What the exercise asks - Which of the lines in the data below contain the string "cyhyraethz"? Copy each of them.

Dataset content -
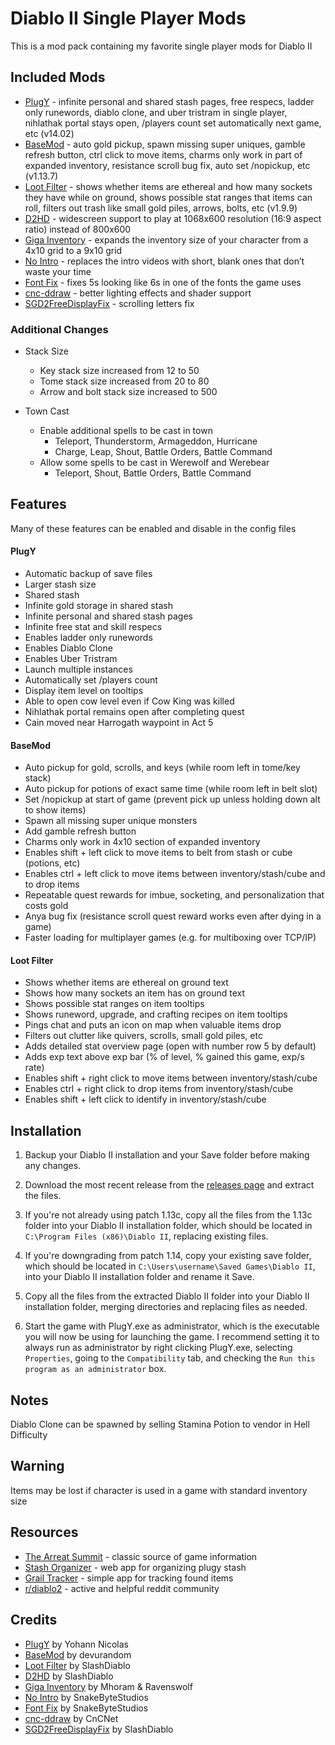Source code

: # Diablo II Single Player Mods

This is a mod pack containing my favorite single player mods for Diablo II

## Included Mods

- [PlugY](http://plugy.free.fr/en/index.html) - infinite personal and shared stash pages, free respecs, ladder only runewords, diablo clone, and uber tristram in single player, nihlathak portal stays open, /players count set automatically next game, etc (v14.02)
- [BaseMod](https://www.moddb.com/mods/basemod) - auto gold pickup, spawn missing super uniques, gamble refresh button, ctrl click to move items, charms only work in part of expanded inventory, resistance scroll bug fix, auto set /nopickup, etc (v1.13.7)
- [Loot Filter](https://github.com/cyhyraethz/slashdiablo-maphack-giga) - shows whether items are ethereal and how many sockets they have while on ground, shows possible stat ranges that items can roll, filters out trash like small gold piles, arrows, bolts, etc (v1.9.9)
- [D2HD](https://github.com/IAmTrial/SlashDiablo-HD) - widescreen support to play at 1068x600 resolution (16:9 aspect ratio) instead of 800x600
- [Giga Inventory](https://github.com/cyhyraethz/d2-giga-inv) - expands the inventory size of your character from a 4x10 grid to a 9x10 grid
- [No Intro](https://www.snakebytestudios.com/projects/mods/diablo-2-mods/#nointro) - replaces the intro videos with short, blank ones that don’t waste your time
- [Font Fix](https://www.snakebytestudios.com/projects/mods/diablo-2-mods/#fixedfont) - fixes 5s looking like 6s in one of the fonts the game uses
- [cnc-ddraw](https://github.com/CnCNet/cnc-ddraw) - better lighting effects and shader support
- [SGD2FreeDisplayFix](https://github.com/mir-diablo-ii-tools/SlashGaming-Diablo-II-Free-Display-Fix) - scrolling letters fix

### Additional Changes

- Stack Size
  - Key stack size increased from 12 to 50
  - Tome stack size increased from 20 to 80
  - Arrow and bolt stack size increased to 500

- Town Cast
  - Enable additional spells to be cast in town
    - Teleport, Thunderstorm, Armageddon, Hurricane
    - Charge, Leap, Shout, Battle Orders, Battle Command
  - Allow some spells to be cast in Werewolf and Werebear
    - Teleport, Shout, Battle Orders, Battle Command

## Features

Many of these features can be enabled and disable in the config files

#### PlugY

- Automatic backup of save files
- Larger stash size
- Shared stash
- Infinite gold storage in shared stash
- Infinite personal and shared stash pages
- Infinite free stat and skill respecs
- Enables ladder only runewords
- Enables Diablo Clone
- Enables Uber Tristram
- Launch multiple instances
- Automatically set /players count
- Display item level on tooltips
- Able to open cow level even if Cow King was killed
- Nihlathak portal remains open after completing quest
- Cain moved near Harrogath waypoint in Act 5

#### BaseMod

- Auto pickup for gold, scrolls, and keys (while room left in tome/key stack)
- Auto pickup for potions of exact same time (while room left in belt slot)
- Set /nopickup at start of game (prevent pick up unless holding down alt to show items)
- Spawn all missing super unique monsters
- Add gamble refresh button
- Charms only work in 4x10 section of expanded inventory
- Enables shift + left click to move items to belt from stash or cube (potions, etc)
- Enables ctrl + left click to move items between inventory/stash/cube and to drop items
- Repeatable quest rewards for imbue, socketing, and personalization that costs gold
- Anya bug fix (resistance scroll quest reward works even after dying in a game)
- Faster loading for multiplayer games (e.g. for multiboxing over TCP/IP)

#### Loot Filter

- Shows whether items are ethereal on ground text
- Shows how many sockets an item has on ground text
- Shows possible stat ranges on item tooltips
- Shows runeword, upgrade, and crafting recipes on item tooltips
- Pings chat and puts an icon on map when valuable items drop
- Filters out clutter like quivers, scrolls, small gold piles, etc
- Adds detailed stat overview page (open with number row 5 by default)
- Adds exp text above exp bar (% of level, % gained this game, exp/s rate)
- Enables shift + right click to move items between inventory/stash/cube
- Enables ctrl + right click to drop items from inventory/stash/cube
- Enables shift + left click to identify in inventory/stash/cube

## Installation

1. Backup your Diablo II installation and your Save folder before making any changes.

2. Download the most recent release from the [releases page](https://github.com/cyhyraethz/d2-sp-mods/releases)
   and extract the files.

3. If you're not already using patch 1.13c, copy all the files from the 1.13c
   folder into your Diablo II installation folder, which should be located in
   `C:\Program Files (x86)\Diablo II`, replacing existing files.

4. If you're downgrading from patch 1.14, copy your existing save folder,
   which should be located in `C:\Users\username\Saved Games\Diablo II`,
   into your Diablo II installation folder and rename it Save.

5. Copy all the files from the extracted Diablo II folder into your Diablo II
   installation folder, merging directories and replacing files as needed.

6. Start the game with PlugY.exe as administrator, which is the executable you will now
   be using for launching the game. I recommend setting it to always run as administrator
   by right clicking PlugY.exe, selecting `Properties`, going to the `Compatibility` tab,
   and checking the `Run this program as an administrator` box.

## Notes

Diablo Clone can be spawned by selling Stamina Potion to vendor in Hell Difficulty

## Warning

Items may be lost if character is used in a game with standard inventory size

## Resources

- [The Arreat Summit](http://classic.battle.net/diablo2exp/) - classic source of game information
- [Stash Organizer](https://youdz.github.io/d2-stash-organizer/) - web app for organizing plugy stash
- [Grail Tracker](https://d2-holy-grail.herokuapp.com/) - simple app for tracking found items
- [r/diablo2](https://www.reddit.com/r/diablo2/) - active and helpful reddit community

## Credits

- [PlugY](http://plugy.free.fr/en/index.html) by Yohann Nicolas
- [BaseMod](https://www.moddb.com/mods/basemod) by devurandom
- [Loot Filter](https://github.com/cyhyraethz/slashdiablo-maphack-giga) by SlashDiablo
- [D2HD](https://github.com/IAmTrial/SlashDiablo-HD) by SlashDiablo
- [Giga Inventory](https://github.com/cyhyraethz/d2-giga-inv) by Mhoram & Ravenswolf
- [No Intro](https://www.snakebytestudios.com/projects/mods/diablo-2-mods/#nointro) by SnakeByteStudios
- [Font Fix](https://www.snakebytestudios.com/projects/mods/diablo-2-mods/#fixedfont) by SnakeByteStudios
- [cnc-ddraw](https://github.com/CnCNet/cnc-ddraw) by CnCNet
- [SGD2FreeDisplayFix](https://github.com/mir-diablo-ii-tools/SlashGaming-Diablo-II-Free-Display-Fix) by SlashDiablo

Task solution -
- [Loot Filter](https://github.com/cyhyraethz/slashdiablo-maphack-giga) - shows whether items are ethereal and how many sockets they have while on ground, shows possible stat ranges that items can roll, filters out trash like small gold piles, arrows, bolts, etc (v1.9.9)
- [Giga Inventory](https://github.com/cyhyraethz/d2-giga-inv) - expands the inventory size of your character from a 4x10 grid to a 9x10 grid
2. Download the most recent release from the [releases page](https://github.com/cyhyraethz/d2-sp-mods/releases)
- [Loot Filter](https://github.com/cyhyraethz/slashdiablo-maphack-giga) by SlashDiablo
- [Giga Inventory](https://github.com/cyhyraethz/d2-giga-inv) by Mhoram & Ravenswolf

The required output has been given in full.